Miss Suzie Practices the Piano
The last customer had bought his last item. The last gossiper had put his chair back against the counter. The last of the checker players had completed their game and departed. The last rays of the sun had disappeared in the west. It was only then that a certain country storekeeper began the process of closing up his store for the day. He fed the resident store cat who promptly assumed his position as guard against any rodent who would dare set foot in his area. He counted the day's receipts and put them in his safe. The last thing he did was walk over to the Regulator clock on the wall and wind it. He always set his pocket watch at the same time. On this evening he noted the time was exactly 9 p.m. as he left the store.
The walk from his store to his home was about one quarter mile. It led along the road through a quiet countryside where only frogs, insects and a far off Whippoorwill could be heard. They were pleasant night sounds and he joined in with a low humming of his favorite hymn.
About halfway between his store and his home and standing back off of the road approximately fifty feet was the little country church that the storekeeper had been attending most of his life. As he approached the church he was surprised to hear the piano playing. He also noticed that a light was shining through one of the windows. He stopped in front of the church and listened. “Why, it's Miss Suzie practicing for Sunday services!” he said softly to himself. Then he thought this odd because he knew that Miss Suzie, who had been the pianist at the church for years, had been very ill. Nonetheless he was sure that it was Miss Suzie playing because there was a certain “signature” about the way she played. She had a flair at the keyboard that was unique. The hymn that came floating out of the church that night was “He Leadeth Me”, the storekeeper's favorite.
Satisfying himself that Miss Suzie was improved in health, he decided to walk up to the church and speak to her. As he approached the church the piano rang out louder and louder. He thought to himself that it was too loud. “If she plays that loud on Sunday, she will keep the congregation awake,” he thought.
As he passed the one tree in the churchyard, a Chinaberry, a most remarkable thing happened. The light in the window of the church suddenly went out and the piano stopped playing. Everything was silent as before—no, more than that. It was deathly quiet. Even the night critters could not be heard.
The storekeeper, though stout of heart, felt a chill run up his spine. Nonetheless, he decided to walk up to the church and investigate. When he got there, he discovered that the church was shut tight and there was no evidence that anyone was inside. There was enough light from a crescent moon for him to peek in through the windows and the church was empty.
Feeling a definite chill now, he turned and walked back up the path away from the church. The instant he went under the Chinaberry tree, the music started again and as he turned and looked back, he saw that the light was once again in the window. This time he did not go back.

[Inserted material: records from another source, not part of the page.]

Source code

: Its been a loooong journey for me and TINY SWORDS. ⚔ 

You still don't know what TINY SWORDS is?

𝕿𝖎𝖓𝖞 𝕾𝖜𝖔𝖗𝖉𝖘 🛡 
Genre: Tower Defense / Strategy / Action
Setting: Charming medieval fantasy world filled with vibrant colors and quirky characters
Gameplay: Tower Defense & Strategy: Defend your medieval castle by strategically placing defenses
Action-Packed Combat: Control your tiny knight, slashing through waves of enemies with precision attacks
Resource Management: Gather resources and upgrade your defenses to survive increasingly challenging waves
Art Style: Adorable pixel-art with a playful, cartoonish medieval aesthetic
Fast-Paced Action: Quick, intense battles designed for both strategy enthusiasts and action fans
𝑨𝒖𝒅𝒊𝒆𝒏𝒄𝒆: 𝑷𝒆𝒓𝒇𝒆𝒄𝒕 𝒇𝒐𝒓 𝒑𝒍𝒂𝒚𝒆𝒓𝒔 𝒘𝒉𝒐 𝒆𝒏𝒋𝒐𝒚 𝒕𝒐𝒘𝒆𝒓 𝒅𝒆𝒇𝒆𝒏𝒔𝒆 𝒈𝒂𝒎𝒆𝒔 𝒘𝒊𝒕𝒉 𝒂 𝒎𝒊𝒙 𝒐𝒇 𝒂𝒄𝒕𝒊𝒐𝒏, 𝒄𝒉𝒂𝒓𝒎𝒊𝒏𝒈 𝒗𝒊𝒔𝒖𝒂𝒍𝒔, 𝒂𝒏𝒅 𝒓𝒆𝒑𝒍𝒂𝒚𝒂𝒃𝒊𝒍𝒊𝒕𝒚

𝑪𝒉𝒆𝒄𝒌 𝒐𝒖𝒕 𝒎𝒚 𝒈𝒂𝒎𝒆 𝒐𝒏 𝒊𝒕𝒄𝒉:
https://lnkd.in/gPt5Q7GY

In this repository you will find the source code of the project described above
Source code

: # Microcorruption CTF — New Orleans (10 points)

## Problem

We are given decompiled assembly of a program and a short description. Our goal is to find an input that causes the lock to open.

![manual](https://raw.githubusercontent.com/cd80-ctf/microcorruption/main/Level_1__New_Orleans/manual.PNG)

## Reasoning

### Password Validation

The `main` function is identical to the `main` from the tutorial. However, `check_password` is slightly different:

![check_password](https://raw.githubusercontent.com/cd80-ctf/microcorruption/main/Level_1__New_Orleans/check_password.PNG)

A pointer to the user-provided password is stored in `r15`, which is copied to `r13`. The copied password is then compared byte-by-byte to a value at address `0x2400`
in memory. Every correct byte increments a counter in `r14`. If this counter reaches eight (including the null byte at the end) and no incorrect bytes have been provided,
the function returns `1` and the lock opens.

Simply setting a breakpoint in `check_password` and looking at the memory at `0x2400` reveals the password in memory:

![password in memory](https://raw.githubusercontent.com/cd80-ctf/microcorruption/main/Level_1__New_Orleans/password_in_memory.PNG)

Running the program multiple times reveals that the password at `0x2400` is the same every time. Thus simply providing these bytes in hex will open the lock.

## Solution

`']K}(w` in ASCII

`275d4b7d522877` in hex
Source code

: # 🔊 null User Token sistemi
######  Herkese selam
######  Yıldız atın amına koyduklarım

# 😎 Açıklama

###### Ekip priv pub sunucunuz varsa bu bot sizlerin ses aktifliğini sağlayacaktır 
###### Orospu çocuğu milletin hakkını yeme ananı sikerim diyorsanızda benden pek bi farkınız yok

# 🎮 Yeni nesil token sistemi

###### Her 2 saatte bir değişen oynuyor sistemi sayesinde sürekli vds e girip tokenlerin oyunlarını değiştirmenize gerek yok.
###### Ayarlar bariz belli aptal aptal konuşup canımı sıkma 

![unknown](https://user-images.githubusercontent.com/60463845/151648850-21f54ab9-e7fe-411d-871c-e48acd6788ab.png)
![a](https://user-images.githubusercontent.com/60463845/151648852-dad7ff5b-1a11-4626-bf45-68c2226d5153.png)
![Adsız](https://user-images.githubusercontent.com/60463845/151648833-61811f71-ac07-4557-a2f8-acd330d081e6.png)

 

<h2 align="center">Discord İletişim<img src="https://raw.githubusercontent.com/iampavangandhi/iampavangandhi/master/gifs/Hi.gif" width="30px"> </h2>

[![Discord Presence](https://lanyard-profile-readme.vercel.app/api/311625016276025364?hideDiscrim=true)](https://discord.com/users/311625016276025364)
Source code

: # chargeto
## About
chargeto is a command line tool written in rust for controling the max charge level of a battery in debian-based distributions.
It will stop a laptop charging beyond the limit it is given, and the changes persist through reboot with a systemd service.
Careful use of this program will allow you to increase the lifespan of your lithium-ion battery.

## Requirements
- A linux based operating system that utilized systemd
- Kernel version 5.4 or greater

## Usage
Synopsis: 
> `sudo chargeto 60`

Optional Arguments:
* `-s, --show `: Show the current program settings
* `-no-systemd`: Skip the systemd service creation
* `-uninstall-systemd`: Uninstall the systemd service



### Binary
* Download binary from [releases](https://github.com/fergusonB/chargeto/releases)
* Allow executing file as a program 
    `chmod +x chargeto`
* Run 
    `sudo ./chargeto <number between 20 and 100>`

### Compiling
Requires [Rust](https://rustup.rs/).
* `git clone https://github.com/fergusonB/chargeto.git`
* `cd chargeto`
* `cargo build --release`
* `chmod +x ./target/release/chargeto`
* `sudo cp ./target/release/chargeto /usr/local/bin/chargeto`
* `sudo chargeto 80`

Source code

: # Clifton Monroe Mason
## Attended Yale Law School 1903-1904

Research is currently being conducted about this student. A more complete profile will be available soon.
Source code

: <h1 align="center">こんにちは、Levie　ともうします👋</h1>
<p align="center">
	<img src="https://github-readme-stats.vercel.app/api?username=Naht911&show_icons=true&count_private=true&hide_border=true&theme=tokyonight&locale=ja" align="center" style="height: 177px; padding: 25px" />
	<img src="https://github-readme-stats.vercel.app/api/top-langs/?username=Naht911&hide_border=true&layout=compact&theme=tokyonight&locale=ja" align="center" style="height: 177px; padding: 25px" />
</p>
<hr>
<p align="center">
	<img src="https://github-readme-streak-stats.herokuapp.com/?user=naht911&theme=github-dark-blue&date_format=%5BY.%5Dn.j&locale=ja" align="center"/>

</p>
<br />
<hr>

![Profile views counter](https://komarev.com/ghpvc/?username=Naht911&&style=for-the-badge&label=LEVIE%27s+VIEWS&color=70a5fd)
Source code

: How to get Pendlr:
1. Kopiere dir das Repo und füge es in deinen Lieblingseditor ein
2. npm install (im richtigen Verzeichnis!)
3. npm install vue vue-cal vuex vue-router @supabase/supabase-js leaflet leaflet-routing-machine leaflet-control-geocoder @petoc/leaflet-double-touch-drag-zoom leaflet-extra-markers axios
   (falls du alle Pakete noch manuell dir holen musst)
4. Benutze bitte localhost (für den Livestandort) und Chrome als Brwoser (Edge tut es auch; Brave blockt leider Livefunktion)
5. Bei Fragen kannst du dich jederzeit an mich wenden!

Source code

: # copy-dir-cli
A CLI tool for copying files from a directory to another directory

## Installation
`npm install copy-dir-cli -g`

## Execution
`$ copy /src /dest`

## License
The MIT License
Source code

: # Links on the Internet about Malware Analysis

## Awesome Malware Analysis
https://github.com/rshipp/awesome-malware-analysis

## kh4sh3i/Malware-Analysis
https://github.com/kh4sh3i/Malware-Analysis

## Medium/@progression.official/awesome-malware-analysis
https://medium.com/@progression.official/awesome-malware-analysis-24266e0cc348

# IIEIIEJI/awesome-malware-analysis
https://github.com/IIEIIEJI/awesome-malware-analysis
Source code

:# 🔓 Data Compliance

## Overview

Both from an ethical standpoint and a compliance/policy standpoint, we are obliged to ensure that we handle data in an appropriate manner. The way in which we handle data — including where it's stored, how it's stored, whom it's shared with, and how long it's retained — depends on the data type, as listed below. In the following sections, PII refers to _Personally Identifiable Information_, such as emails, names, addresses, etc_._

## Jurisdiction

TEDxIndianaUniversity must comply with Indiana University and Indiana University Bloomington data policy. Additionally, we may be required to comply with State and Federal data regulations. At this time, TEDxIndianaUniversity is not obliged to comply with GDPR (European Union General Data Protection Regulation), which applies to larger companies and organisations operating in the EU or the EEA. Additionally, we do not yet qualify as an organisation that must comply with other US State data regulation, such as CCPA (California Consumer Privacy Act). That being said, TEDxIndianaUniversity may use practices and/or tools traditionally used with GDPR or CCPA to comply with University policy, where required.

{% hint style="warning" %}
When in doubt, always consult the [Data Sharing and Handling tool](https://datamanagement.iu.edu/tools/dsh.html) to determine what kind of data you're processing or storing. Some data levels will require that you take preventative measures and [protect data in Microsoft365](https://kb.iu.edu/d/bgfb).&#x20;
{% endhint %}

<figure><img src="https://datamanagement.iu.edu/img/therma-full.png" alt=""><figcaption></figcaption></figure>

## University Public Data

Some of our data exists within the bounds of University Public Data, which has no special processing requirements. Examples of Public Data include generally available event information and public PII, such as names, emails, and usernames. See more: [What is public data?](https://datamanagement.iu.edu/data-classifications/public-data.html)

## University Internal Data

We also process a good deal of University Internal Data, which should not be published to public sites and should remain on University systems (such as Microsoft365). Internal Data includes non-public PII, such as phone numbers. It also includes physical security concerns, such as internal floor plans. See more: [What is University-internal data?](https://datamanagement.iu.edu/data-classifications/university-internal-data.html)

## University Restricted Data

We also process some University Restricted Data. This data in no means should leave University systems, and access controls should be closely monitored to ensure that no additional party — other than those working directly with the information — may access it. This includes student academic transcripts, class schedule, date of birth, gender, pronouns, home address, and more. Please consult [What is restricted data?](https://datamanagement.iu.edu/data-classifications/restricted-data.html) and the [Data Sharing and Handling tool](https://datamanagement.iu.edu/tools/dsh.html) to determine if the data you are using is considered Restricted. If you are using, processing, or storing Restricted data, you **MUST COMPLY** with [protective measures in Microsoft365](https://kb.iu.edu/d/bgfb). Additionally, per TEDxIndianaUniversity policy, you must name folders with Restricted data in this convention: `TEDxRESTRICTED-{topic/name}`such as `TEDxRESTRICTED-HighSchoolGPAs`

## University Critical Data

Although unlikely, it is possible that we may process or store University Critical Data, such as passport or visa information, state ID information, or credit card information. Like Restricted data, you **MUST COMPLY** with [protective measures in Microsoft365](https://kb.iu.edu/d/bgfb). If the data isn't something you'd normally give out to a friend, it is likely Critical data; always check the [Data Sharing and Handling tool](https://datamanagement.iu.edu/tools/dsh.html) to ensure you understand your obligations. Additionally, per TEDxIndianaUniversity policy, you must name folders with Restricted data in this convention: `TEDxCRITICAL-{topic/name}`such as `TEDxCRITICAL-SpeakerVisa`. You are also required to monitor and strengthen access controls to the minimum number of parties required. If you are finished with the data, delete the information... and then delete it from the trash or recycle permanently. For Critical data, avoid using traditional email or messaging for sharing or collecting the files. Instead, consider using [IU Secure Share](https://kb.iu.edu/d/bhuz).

Once back on the road, he checked his watch by the light of the moon. It was fourteen minutes after nine o'clock. As he continued on his walk home the strains of “He Leadeth Me” gradually softened and finally turned to silence. When he entered his home that night, the storekeeper heard frogs, insects and the distant Whippoorwill singing.
The next morning the storekeeper enjoyed the breakfast prepared by his wife, said goodbye and started the walk to his store. As he passed the church, everything looked normal.
One of the first folks that came into his store that morning was the county doctor who was just beginning his daily rounds. He was a dedicated and hard working doctor and the county loved him. He told the storekeeper that he had a rough night. Three different people required his attention. One of them was Miss Suzie. “Unfortunately I was not able to help her. She died”, he stated. The storekeeper's face blanched as he asked the doctor, “What time did she die, Doc?” The doctor turned and looked curiously at the storekeeper. “A little after nine—nine fourteen to be exact. Why do you ask?”
My mother always told me that this storekeeper was an honest, Christian man who did not drink or imagine things. “If he said it happened, it happened!” was her refrain. Still, she did note, that the man did adopt another favorite hymn after that night!